**Exercise:** Report every line of the records that includes the word "wrapper".

**Data shown:**

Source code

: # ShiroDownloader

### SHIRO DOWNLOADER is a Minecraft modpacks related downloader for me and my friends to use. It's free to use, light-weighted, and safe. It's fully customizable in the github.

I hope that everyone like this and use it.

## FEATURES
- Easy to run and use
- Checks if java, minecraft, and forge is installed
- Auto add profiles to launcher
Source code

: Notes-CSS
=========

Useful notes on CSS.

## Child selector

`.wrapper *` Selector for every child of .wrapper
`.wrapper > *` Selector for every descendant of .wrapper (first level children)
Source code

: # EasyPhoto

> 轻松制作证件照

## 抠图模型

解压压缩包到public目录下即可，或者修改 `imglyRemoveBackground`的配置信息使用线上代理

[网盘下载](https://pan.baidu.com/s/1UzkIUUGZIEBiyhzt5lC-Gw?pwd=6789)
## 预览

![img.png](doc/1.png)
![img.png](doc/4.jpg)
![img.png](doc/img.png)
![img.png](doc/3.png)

**Solution to this task:**
`.wrapper *` Selector for every child of .wrapper
`.wrapper > *` Selector for every descendant of .wrapper (first level children)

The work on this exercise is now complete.